The Magnum Expressions Award is in reaction to the brave new world photographers face; new communities, new audiences, new distribution channels and bold ways of working. It is an award designed – so it says – to reward young photographers surfing the shifting sands beneath the industries footings.

It should be said that most of the 19 shortlisted artists have hunted down engaging subjects. Bepi Ghiotti‘s Sources is an enigmatic thesis on man and nature. Yvonne Venegas’ fly-off-the-wall study of Maria Elvia De Hank wife of an eccentric millionaire and former Tijuana mayor bristles with ambivalence toward the subject.

I was pleasantly surprised to see the presence of two photographers who’ve briefly pricked my attentions. Anastasia Taylor-Lind and Irina Rosovsky both deliver strong entries. (On PP, Taylor-Lind, here and Rosovsky here).

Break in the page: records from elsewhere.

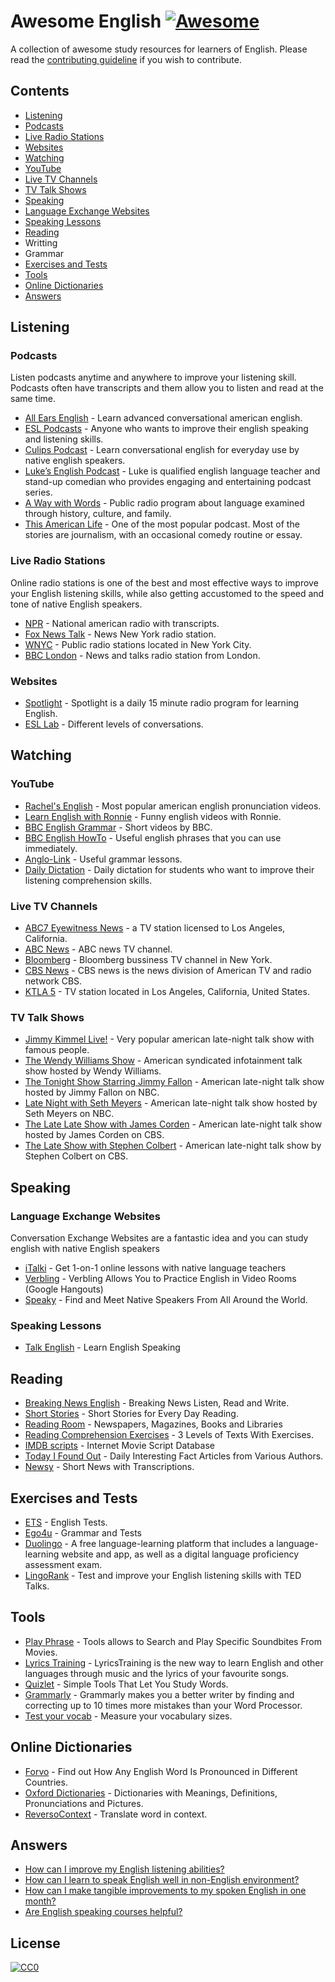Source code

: # Awesome English [![Awesome](https://cdn.rawgit.com/sindresorhus/awesome/d7305f38d29fed78fa85652e3a63e154dd8e8829/media/badge.svg)](https://github.com/sindresorhus/awesome)
A collection of awesome study resources for learners of English. Please read the [contributing guideline](contributing.md) if you wish to contribute.

## Contents

- [Listening](#listening)
 - [Podcasts](#podcasts)
 - [Live Radio Stations](#live-radio-stations)
 - [Websites](#websites)
- [Watching](#watching)
 - [YouTube](#youtube)
 - [Live TV Channels](#live-tv-channels)
 - [TV Talk Shows](#tv-talk-shows)
- [Speaking](#speaking)
 - [Language Exchange Websites](#language-exchange-websites)
 - [Speaking Lessons](#speaking-lessons)
- [Reading](#reading)
- Writting
- Grammar
 - [Exercises and Tests](#exercises-and-tests)
- [Tools](#tools)
- [Online Dictionaries](#online-dictionaries)
- [Answers](#answers)

## Listening
### Podcasts
Listen podcasts anytime and anywhere to improve your listening skill. Podcasts often have transcripts and them allow you to listen and read at the same time.

- [All Ears English](http://allearsenglish.com/) - Learn advanced conversational american english.
- [ESL Podcasts](https://www.eslpod.com/) - Anyone who wants to improve their english speaking and listening skills.
- [Culips Podcast](http://esl.culips.com/) - Learn conversational english for everyday use by native english speakers.
- [Luke’s English Podcast](http://teacherluke.co.uk/) - Luke is qualified english language teacher and stand-up comedian who provides engaging and entertaining podcast series.
- [A Way with Words](http://www.waywordradio.org/category/episodes/) - Public radio program about language examined through history, culture, and family.
- [This American Life](http://www.thisamericanlife.org/radio-archives) - One of the most popular podcast. Most of the stories are journalism, with an occasional comedy routine or essay.

### Live Radio Stations
Online radio stations is one of the best and most effective ways to improve your English listening skills, while also getting accustomed to the speed and tone of native English speakers.

- [NPR](http://www.npr.org/) - National american radio with transcripts.
- [Fox News Talk](http://tunein.com/radio/FOX-News-Talk-s20431/) - News New York radio station.
- [WNYC](http://www.wnyc.org/) - Public radio stations located in New York City.
- [BBC London](http://www.bbc.co.uk/bbclondon) - News and talks radio station from London.

### Websites
- [Spotlight](http://spotlightenglish.com/) - Spotlight is a daily 15 minute radio program for learning English.
- [ESL Lab](http://www.esl-lab.com/) - Different levels of conversations.

## Watching
### YouTube
- [Rachel's English](https://www.youtube.com/user/rachelsenglish) - Most popular american english pronunciation videos.
- [Learn English with Ronnie](https://www.youtube.com/user/EnglishLessons4U) - Funny english videos with Ronnie.
- [BBC English Grammar](https://www.youtube.com/playlist?list=PLcetZ6gSk96_zHuVg6Ecy2F7j4Aq4valQ) - Short videos by BBC.
- [BBC English HowTo](https://www.youtube.com/playlist?list=PLcetZ6gSk9692RVJgFx4JXwFG4mWK0XGj) - Useful english phrases that you can use immediately.
- [Anglo-Link](https://www.youtube.com/user/MinooAngloLink/) - Useful grammar lessons.
- [Daily Dictation](https://www.youtube.com/user/dailydictation) - Daily dictation for students who want to improve their listening comprehension skills.

### Live TV Channels
- [ABC7 Eyewitness News](http://abc7.com/live/) - a TV station licensed to Los Angeles, California.
- [ABC News](http://abcnews.go.com/Live) - ABC news TV channel.
- [Bloomberg](http://www.bloomberg.com/live/us) - Bloomberg bussiness TV channel in New York.
- [CBS News](http://www.cbsnews.com/live/) - CBS news is the news division of American TV and radio network CBS.
- [KTLA 5](http://ktla.com/on-air/live-streaming/) - TV station located in Los Angeles, California, United States.

### TV Talk Shows
- [Jimmy Kimmel Live!](https://www.youtube.com/user/JimmyKimmelLive) - Very popular american late-night talk show with famous people.
- [The Wendy Williams Show](https://www.youtube.com/user/WendyWilliamsShow) - American syndicated infotainment talk show hosted by Wendy Williams.
- [The Tonight Show Starring Jimmy Fallon](https://www.youtube.com/user/latenight) -  American late-night talk show hosted by Jimmy Fallon on NBC.
- [Late Night with Seth Meyers](https://www.youtube.com/user/LateNightSeth) - American late-night talk show hosted by Seth Meyers on NBC.
- [The Late Late Show with James Corden](https://www.youtube.com/user/TheLateLateShow) - American late-night talk show hosted by James Corden on CBS.
- [The Late Show with Stephen Colbert](https://www.youtube.com/channel/UCMtFAi84ehTSYSE9XoHefig) - American late-night talk show by Stephen Colbert on CBS.

## Speaking
### Language Exchange Websites
Conversation Exchange Websites are a fantastic idea and you can study english with native English speakers

- [iTalki](https://www.italki.com/) - Get 1-on-1 online lessons with native language teachers
- [Verbling](https://www.verbling.com/community) - Verbling Allows You to Practice English in Video Rooms (Google Hangouts)
- [Speaky](https://www.gospeaky.com/) - Find and Meet Native Speakers From All Around the World.

### Speaking Lessons
- [Talk English](http://www.talkenglish.com/) - Learn English Speaking

## Reading

- [Breaking News English](http://www.breakingnewsenglish.com/) - Breaking News Listen, Read and Write.
- [Short Stories](http://www.short-stories.co.uk/) - Short Stories for Every Day Reading.
- [Reading Room](http://www.englishpage.com/readingroom/readingroomintro.html) - Newspapers, Magazines, Books and Libraries
- [Reading Comprehension Exercises](http://www.usingenglish.com/comprehension/) - 3 Levels of Texts With Exercises.
- [IMDB scripts](http://www.imsdb.com/) - Internet Movie Script Database
- [Today I Found Out](http://www.todayifoundout.com/) - Daily Interesting Fact Articles from Various Authors.
- [Newsy](http://www.newsy.com/) - Short News with Transcriptions.

## Exercises and Tests
- [ETS](http://englishteststore.net/) - English Tests.
- [Ego4u](http://www.ego4u.com) - Grammar and Tests
- [Duolingo](https://www.duolingo.com) - A free language-learning platform that includes a language-learning website and app, as well as a digital language proficiency assessment exam.
- [LingoRank](http://lingorank.com) - Test and improve your English listening skills with TED Talks.

## Tools
- [Play Phrase](http://playphrase.me/) - Tools allows to Search and Play Specific Soundbites From Movies.
- [Lyrics Training](http://lyricstraining.com/) - LyricsTraining is the new way to learn English and other languages through music and the lyrics of your favourite songs.
- [Quizlet](https://quizlet.com/) - Simple Tools That Let You Study Words.
- [Grammarly](http://grammarly.com/) - Grammarly makes you a better writer by finding and correcting up to 10 times more mistakes than your Word Processor.
- [Test your vocab](http://testyourvocab.com/) - Measure your vocabulary sizes.

## Online Dictionaries
- [Forvo](http://forvo.com/) -  Find out How Any English Word Is Pronounced in Different Countries.
- [Oxford Dictionaries](http://www.oxfordlearnersdictionaries.com/) - Dictionaries with Meanings, Definitions, Pronunciations and Pictures.
- [ReversoContext](http://context.reverso.net/translation) - Translate word in context.

## Answers
- [How can I improve my English listening abilities?](https://www.quora.com/How-can-I-improve-my-English-listening-abilities)
- [How can I learn to speak English well in non-English environment?](https://www.quora.com/How-can-I-learn-to-speak-English-well-in-non-English-environment)
- [How can I make tangible improvements to my spoken English in one month?](https://www.quora.com/How-can-I-make-tangible-improvements-to-my-spoken-English-in-one-month)
- [Are English speaking courses helpful?](https://www.quora.com/Are-English-speaking-courses-helpful)

## License

[![CC0](http://mirrors.creativecommons.org/presskit/buttons/88x31/svg/cc-zero.svg)](https://creativecommons.org/publicdomain/zero/1.0/)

These would be my 3rd through 6th placed finalists, but who’s listening to me, eh?

In at second is Jenn Ackerman. This high finish has little to do with my interest in photography that exposes the shortcomings of the US prison system and everything to do with the excellent way Jenn portrays the daily battles and extreme stress of a prison operating as a makeshift and unsuitable lock-up for men with severe mental health disorders – Trapped: Mental Illness in America’s Prisons. (I’ve featured Jenn’s work here on PP before.)

© Linda Forsell

‘LIFE’S A BLAST‘ BLOWS THE COMPETITION AWAY

And, winning by a country mile is Linda Forsell. Gold star.

Forsell’s Life’s a Blast is the sweetest, never-escaping-bitter view of Palestine, Gaza & Israel I’ve ever clapped my eyes on. It’s about family more than ideology, but it is never glib. It is work as conscious of history as it is the mores of fashion photography. It’s a slow-ride through the lives of people associated by a larger conflict but not solely defined by it; a stunning presentation of gazes drenched in humanity.

Against all odds, Forsell forces the viewer to think on the stories of her subjects; on the seconds before the shutter snapped and the years yet to come. I have not seen a single project that so swiftly dismantles many of the entrenched tropes of conflict photography. Life’s a Blast shifts perceptions like only the very best of photography can.